Mess Is Contagious, So Is Healing
We were on a road trip to Portland to visit friends, back when our kids were little, and we stopped at a Starbucks before getting back on the freeway. Like parents do, we asked, “Does anyone need to go to the bathroom?” The answer was a confident no.
So we got back on the road, and of course about fifteen minutes later, Aidan suddenly panics. He was doing the potty dance shouting, “I have to pee right now. Right now, Mom!” He was in full emergency mode. And there was nowhere to stop.
So my husband says, “Quick! Hand him a cup.” So I did.
But instead of going neatly into this cup, Aidan’s pee sprayed upward… hit the ceiling of the car… and then rained down on all of us. A pee shower everywhere. On our hair. On our clothes.

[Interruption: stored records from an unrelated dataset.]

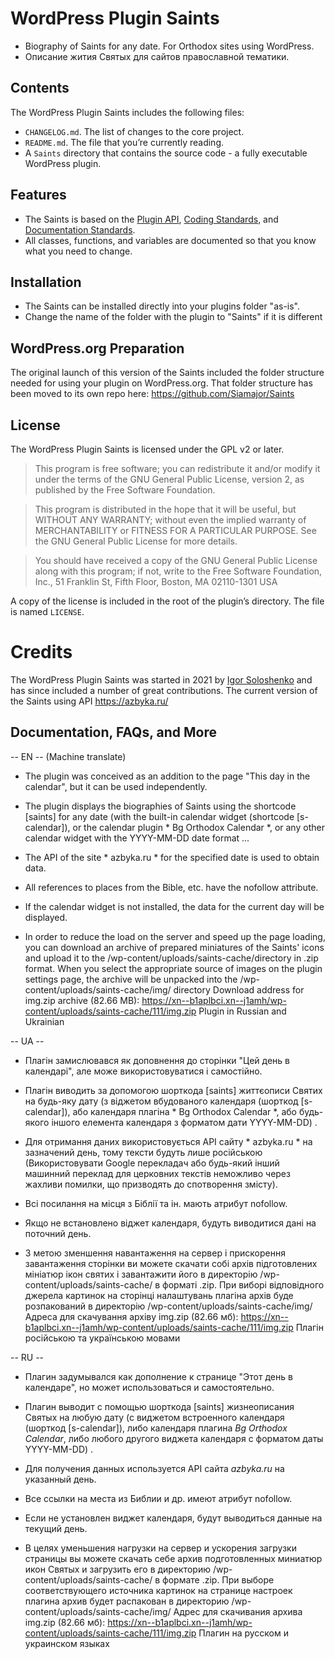 # WordPress Plugin Saints
* Biography of Saints for any date. For Orthodox sites using WordPress.
* Описание жития Святых для сайтов православной тематики.

## Contents

The WordPress Plugin Saints includes the following files:

* `CHANGELOG.md`. The list of changes to the core project.
* `README.md`. The file that you’re currently reading.
* A `Saints` directory that contains the source code - a fully executable WordPress plugin.

## Features

* The Saints is based on the [Plugin API](http://codex.wordpress.org/Plugin_API), [Coding Standards](http://codex.wordpress.org/WordPress_Coding_Standards), and [Documentation Standards](https://make.wordpress.org/core/handbook/best-practices/inline-documentation-standards/php/).
* All classes, functions, and variables are documented so that you know what you need to change.

## Installation

* The Saints can be installed directly into your plugins folder "as-is".
* Change the name of the folder with the plugin to "Saints" if it is different

## WordPress.org Preparation

The original launch of this version of the Saints included the folder structure needed for using your plugin on WordPress.org. That folder structure has been moved to its own repo here: https://github.com/Siamajor/Saints

## License

The WordPress Plugin Saints is licensed under the GPL v2 or later.

> This program is free software; you can redistribute it and/or modify it under the terms of the GNU General Public License, version 2, as published by the Free Software Foundation.

> This program is distributed in the hope that it will be useful, but WITHOUT ANY WARRANTY; without even the implied warranty of MERCHANTABILITY or FITNESS FOR A PARTICULAR PURPOSE. See the GNU General Public License for more details.

> You should have received a copy of the GNU General Public License along with this program; if not, write to the Free Software Foundation, Inc., 51 Franklin St, Fifth Floor, Boston, MA 02110-1301 USA

A copy of the license is included in the root of the plugin’s directory. The file is named `LICENSE`.

# Credits

The WordPress Plugin Saints was started in 2021 by [Igor Soloshenko](https://github.com/Siamajor) and has since included a number of great contributions. 
The current version of the Saints using API https://azbyka.ru/ 

## Documentation, FAQs, and More
-- EN --
(Machine translate)
* The plugin was conceived as an addition to the page "This day in the calendar", but it can be used independently.
* The plugin displays the biographies of Saints using the shortcode [saints] for any date (with the built-in calendar widget (shortcode [s-calendar]), or the calendar plugin * Bg Orthodox Calendar *, or any other calendar widget with the YYYY-MM-DD date format ...
* The API of the site * azbyka.ru * for the specified date is used to obtain data.
* All references to places from the Bible, etc. have the nofollow attribute.
* If the calendar widget is not installed, the data for the current day will be displayed.

* In order to reduce the load on the server and speed up the page loading, you can download an archive of prepared miniatures of the Saints' icons and upload it to the /wp-content/uploads/saints-cache/directory in .zip format. When you select the appropriate source of images on the plugin settings page, the archive will be unpacked into the /wp-content/uploads/saints-cache/img/ directory
Download address for img.zip archive (82.66 MB): https://xn--b1aplbci.xn--j1amh/wp-content/uploads/saints-cache/111/img.zip
Plugin in Russian and Ukrainian

-- UA --
* Плагін замислювався як доповнення до сторінки "Цей день в календарі", але може використовуватися і самостійно.
* Плагін виводить за допомогою шорткода [saints] життєописи Святих на будь-яку дату (з віджетом вбудованого календаря (шорткод [s-calendar]), або календаря плагіна * Bg Orthodox Calendar *, або будь-якого іншого елемента календаря з форматом дати YYYY-MM-DD) .
* Для отримання даних використовується API сайту * azbyka.ru * на зазначений день, тому тексти будуть лише російською (Використовувати Google перекладач або будь-який інший машинний переклад для церковних текстів неможливо через жахливи помилки, що призводять до спотворення змісту).
* Всі посилання на місця з Біблії та ін. мають атрибут nofollow.
* Якщо не встановлено віджет календаря, будуть виводитися дані на поточний день.

* З метою зменшення навантаження на сервер і прискорення завантаження сторінки ви можете скачати собі архів підготовлених мініатюр ікон святих і завантажити його в директорію /wp-content/uploads/saints-cache/ в форматі .zip. При виборі відповідного джерела картинок на сторінці налаштувань плагіна архів буде розпакований в директорію /wp-content/uploads/saints-cache/img/
Адреса для скачування архіву img.zip (82.66 мб): https://xn--b1aplbci.xn--j1amh/wp-content/uploads/saints-cache/111/img.zip
Плагін російською та українською мовами

-- RU --
* Плагин задумывался как дополнение к странице "Этот день в календаре", но может использоваться и самостоятельно.
* Плагин выводит с помощью шорткода [saints] жизнеописания Святых на любую дату (с виджетом встроенного календаря  (шорткод [s-calendar]), либо календаря плагина *Bg Orthodox Calendar*, либо любого другого виджета календаря с форматом даты YYYY-MM-DD) .
* Для получения данных используется API сайта *azbyka.ru* на указанный день.
* Все ссылки на места из Библии и др. имеют атрибут nofollow.
* Если не установлен виджет календаря, будут выводиться данные на текущий день.

* В целях уменьшения нагрузки на сервер и ускорения загрузки страницы вы можете скачать себе архив подготовленных миниатюр икон Святых и загрузить его в директорию /wp-content/uploads/saints-cache/  в формате .zip. При выборе соответствующего источника картинок на странице настроек плагина архив будет распакован в директорию /wp-content/uploads/saints-cache/img/ 
Адрес для скачивания архива img.zip (82.66 мб): https://xn--b1aplbci.xn--j1amh/wp-content/uploads/saints-cache/111/img.zip
Плагин на русском и украинском языках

On the seats.
Suddenly Aidan’s mess… was all of our mess.
And isn’t that life? Either someone’s mess got on us and now we’re getting it on other people, or we’re doing everything we can to keep other people’s mess from getting on us at all.
We learned early on that mess is a contagion. One kid comes to school with lice and now we’ve all got it. A bad mood walks into the house and suddenly everyone’s walking on egg shells. Someone lies and now you can’t trust a thing that person says. Sometimes the mess is small. Sometimes it lasts a lifetime.

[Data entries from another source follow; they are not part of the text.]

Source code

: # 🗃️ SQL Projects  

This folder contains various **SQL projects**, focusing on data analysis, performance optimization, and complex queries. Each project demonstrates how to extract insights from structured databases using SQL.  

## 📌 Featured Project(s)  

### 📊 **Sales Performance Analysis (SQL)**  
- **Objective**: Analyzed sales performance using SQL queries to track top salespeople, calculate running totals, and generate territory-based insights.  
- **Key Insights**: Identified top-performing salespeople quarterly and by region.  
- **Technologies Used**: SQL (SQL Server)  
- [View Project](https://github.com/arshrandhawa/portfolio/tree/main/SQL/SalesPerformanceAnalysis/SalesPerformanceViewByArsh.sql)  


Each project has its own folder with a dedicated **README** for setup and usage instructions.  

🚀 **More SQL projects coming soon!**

A man who hurt me as a child contacted me a few years ago. I saw his name in my inbox and about panicked. He said he wanted to meet. Weeks later, I found myself on a park bench in Greenlake sitting next to a man my mother and I fled from, and here he was 30 years later apologizing for how his hurt hurt me.
This pain had messed with me my entire life. Wounded people wound people. We collide with messy people whose mess messes with our lives. Their sin, anger and dysfunction got wiped all over us and here we are wiping it on the people we love. And once you start noticing it, you see it everywhere.

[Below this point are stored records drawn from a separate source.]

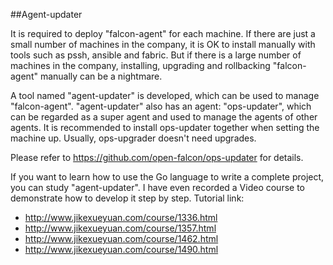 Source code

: ##Agent-updater

It is required to deploy "falcon-agent" for each machine. If there are just a small number of machines in the company, it is OK to install manually with tools such as pssh, ansible and fabric. But if there is a large number of machines in the company, installing, upgrading and rollbacking "falcon-agent" manually can be a nightmare.

A tool named "agent-updater" is developed, which can be used to manage "falcon-agent". "agent-updater" also has an agent: "ops-updater", which can be regarded as a super agent and used to manage the agents of other agents. It is recommended to install ops-updater together when setting the machine up. Usually, ops-upgrader doesn't need upgrades.

Please refer to https://github.com/open-falcon/ops-updater for details.

If you want to learn how to use the Go language to write a complete project, you can study "agent-updater". I have even recorded a Video course to demonstrate how to develop it step by step. Tutorial link:

* http://www.jikexueyuan.com/course/1336.html
* http://www.jikexueyuan.com/course/1357.html
* http://www.jikexueyuan.com/course/1462.html
* http://www.jikexueyuan.com/course/1490.html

We don’t have to go far to realize that our world is a hot mess—wars, hostility and division, rising suicide rates, an anxiety epidemic, the opioid crisis, violence, bullying, broken families.
Someone else’s mess got all over them, and now their mess is getting all over others.
But what if that doesn’t have to be the end of the story?
In John 13, we see Jesus step right into mess on purpose. He knew what was coming. He knew torture, pain, and the cross were hours away. And what does He do?
He gets up, wraps a towel around His waist, and begins to wash feet. Feet covered in dirt. Feet that would run away from Him. Feet that would betray Him.
Jesus kneels in the middle of our mess.
He doesn’t avoid it.
He doesn’t step around it.
He doesn’t wait for it to be cleaned up.
Jesus moves toward mess. And when He does, people change.
I mean, think about it. Jesus went out of His way to meet the woman at the well, who had a messy reputation and a damaging thirst, and by the time they were done hanging out, she was a changed woman changing her city.
Jesus went out of His way to run into the tombs where the man who was naked, cutting, and crying out lived, isolated and chained up. And by the time Jesus got done with him, Scripture says the man was “dressed and in his right mind.”
And what about the woman hemorrhaging? She had been bleeding for 12 years and was supposed to stay outside of community, as she was considered unclean. But she doesn’t. She knows Jesus is coming, and despite her own mess, she fights through a crowd to get to Him. And when she sees Him, she reaches for the hem of His robe, and power goes out from Jesus’ body and heals her. He then turns around and not only enters her messy story, He calls her “daughter”, and she tells Him her “whole truth.’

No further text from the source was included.